For the Blues’ first home game of the season, which was supposed to be on October 16 against the Buffalo Sabres, there was a glut of tickets.
Religious groups in the area were condemning the prediction, and a large evangelical church in Arnold had raised money to pay for a billboard along I-55 featuring a quote from Leviticus:
DO NOT TURN TO
mediums or seek out spiritists, for you will be defiled by them. I am the LORD
YOUR GOD
.
Local frozen-custard shops were selling so-called quake shakes, and a sports bar was selling a quake burger, and two community college students were selling bumpers stickers that said
I BRAKE FOR QUAKES
.
Across St. Louis, Targets and Walmarts kept selling out of bottled water and batteries.
The city and county superintendents had agreed that school would not be canceled on October 16, though emergency drills were being staged so students would know what to do if an earthquake occurred.

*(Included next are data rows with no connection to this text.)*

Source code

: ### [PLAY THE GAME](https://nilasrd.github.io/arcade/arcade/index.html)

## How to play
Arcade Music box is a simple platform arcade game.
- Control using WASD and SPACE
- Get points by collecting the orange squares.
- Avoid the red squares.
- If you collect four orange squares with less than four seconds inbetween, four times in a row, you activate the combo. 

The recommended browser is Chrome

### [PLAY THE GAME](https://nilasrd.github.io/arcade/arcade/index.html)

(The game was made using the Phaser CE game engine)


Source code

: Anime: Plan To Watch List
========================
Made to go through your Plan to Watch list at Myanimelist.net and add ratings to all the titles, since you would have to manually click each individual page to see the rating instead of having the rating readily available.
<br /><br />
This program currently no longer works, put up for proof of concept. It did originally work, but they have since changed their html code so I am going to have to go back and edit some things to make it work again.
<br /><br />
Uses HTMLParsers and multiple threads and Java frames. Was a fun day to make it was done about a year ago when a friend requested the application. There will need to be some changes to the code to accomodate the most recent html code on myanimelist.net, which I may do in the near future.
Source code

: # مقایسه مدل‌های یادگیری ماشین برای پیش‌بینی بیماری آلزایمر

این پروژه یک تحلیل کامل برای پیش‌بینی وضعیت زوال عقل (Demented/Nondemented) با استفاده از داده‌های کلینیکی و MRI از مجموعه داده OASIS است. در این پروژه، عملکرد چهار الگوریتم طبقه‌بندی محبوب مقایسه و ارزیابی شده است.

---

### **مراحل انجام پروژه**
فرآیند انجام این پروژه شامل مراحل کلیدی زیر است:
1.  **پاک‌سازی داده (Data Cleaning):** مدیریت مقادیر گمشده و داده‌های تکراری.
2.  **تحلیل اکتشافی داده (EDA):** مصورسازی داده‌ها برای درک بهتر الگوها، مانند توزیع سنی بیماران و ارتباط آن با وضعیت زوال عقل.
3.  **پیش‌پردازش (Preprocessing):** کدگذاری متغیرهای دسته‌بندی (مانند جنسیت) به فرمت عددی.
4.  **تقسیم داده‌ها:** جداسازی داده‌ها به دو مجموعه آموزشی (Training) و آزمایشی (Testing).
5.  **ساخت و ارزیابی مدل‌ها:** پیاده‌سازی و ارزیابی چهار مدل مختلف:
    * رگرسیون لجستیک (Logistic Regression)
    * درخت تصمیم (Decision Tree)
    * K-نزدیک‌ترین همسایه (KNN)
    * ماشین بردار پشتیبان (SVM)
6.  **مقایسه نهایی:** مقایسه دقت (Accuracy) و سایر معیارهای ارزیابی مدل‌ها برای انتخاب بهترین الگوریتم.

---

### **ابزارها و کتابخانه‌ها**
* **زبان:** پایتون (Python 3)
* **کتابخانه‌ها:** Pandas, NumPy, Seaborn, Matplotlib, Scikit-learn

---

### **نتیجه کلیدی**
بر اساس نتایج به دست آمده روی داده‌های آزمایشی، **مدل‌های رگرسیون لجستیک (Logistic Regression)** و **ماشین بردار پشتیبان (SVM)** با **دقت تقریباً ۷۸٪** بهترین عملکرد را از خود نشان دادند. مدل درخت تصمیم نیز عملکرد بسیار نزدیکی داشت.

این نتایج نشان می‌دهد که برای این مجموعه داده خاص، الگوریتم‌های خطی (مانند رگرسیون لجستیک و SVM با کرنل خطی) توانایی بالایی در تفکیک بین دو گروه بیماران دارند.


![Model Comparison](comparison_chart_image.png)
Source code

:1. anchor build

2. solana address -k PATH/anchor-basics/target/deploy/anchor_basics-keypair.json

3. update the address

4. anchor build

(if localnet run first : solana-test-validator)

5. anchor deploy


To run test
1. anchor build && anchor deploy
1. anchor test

Professors at both the Saint Louis University Earthquake Center and Washington University’s Department of Earth and Planetary Sciences—that is, Jeremy’s department—were adamant in stating that no one could predict earthquakes; that anyone who claimed otherwise was a fraud; and
that it was irresponsible of the media to devote so much attention to such an outlandish story. In the
Post-Dispatch
, Leland Marcus, the chair of Jeremy’s department, was quoted as saying, “I would stake my career on it. There’s absolutely no such thing as earthquake season.”
Hank had been
right: By the afternoon following her appearance on the
Today
show, Vi, whose phone number was listed, had been called by dozens and dozens of reporters and producers throughout the United States and even by a columnist at a tabloid in Sydney, Australia, where it was already the next morning; by the next morning in St. Louis, she’d received requests for interviews from a producer of a radio show in Amsterdam and from reporters at
Haaretz
, in Israel, and the
Sun
, in England. After I’d dropped her off following our breakfast at the Four Seasons, she’d gone to sleep, and while she’d slept, her phone had rung and rung, her prediction spreading across the Internet. Also while she’d slept, reporters from the
St. Louis Beacon
and the
Riverfront Times
had slipped notes and business cards through the mail slot in her front door, a reporter from the
Post-Dispatch
had set up a camping chair on the sidewalk outside her house, simply waiting for her, and a dog had taken an enormous shit on her lawn, though she said she wasn’t sure if the shit was connected to the prediction, and when she asked the
Post-Dispatch
reporter, he said he hadn’t seen it happen. (Of course it was connected, I thought.) But until Vi woke, just after five that afternoon, she was unaware of the building frenzy; everyone else knew about it before she did. And when I reached her, around six, she sounded stunned as she said, “You won’t believe what’s happening.”